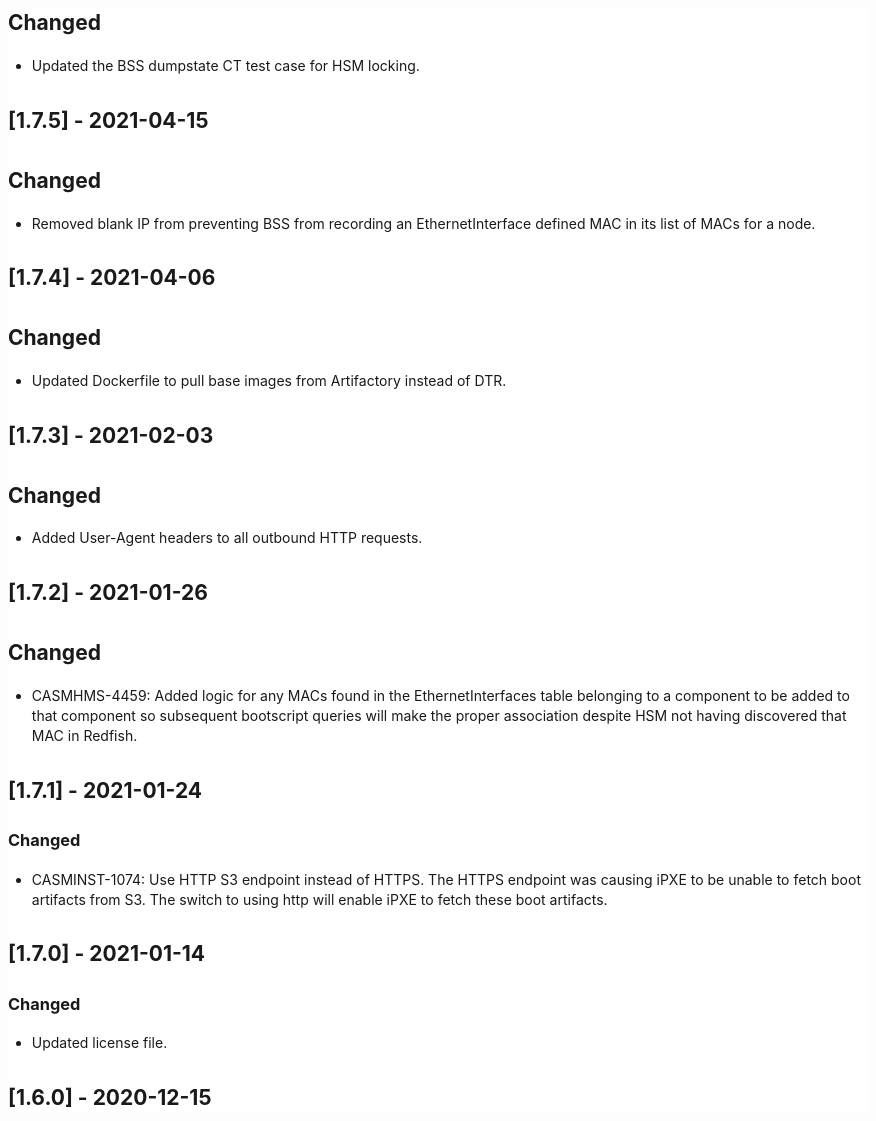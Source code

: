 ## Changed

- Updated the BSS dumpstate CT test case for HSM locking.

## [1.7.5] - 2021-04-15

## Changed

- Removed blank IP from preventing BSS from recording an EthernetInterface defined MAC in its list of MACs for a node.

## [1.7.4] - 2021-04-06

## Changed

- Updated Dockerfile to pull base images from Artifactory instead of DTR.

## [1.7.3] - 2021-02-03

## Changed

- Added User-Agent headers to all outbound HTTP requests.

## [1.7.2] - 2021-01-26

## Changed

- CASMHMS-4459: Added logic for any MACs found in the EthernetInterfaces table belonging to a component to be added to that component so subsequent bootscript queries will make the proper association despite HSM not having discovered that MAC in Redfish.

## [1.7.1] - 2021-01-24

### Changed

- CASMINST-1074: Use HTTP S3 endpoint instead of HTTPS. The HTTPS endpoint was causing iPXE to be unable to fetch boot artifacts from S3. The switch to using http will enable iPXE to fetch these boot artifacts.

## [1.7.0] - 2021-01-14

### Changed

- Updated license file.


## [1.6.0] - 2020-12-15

* * *

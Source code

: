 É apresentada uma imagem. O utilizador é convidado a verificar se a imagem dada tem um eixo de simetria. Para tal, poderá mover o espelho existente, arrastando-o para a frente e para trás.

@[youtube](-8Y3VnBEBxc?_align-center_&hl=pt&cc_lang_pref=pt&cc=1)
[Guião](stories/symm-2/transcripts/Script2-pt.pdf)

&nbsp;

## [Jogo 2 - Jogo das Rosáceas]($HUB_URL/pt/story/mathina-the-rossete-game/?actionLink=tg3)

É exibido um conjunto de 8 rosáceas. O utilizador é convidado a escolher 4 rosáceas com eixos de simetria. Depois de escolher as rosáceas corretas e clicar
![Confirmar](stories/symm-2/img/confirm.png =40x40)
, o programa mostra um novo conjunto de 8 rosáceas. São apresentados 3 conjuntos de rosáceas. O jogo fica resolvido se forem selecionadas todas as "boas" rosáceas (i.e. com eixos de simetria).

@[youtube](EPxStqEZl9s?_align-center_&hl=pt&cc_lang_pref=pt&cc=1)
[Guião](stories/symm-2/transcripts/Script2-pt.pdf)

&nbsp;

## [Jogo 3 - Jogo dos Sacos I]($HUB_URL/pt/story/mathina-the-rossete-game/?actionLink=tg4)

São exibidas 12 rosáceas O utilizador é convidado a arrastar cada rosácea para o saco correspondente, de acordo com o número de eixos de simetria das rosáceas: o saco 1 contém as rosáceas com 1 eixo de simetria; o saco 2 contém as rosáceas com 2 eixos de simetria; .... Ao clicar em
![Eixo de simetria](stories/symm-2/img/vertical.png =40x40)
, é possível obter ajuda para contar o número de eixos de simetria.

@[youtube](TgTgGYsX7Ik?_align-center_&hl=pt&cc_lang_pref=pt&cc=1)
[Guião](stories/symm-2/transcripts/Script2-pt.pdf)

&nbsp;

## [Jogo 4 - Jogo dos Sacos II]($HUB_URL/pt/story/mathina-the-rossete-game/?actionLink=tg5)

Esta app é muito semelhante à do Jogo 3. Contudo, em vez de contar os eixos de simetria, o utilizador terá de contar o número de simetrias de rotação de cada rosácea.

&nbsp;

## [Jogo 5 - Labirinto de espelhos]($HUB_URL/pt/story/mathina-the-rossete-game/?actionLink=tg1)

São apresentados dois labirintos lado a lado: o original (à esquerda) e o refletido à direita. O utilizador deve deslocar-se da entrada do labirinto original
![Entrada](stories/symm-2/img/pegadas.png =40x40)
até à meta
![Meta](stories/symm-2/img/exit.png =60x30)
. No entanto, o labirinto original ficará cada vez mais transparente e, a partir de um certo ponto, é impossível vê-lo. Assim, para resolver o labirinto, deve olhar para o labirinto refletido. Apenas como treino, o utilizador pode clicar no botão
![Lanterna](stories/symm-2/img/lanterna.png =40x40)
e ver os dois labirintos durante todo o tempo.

* * *

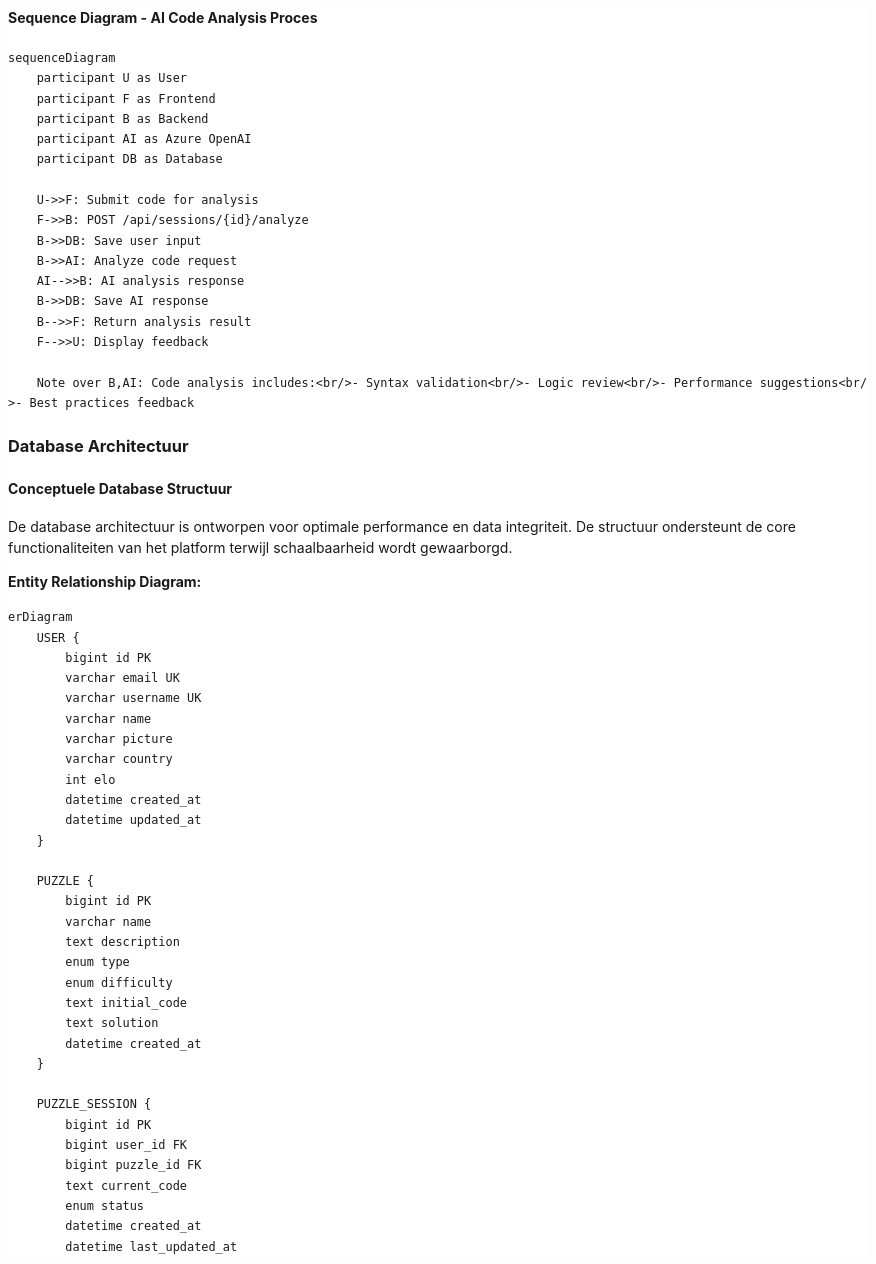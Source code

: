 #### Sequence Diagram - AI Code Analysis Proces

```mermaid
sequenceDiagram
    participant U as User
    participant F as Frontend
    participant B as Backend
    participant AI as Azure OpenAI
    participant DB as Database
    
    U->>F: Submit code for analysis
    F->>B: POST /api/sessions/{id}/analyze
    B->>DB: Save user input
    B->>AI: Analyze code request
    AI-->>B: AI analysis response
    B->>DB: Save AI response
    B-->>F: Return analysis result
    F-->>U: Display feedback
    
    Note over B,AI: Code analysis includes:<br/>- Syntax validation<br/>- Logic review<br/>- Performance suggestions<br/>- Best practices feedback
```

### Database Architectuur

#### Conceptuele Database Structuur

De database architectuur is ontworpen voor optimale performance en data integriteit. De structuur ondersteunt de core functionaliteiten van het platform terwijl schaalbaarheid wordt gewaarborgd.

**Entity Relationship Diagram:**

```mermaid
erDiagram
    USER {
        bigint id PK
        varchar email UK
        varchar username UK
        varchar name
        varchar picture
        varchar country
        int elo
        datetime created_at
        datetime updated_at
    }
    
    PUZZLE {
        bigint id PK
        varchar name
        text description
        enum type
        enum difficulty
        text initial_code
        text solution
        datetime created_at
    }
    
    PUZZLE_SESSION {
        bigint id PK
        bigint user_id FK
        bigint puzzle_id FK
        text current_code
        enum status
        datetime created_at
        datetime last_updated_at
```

> Task goal
State the number of lines in the records above that contain the string "symm", and give nothing else.

> Final answer
8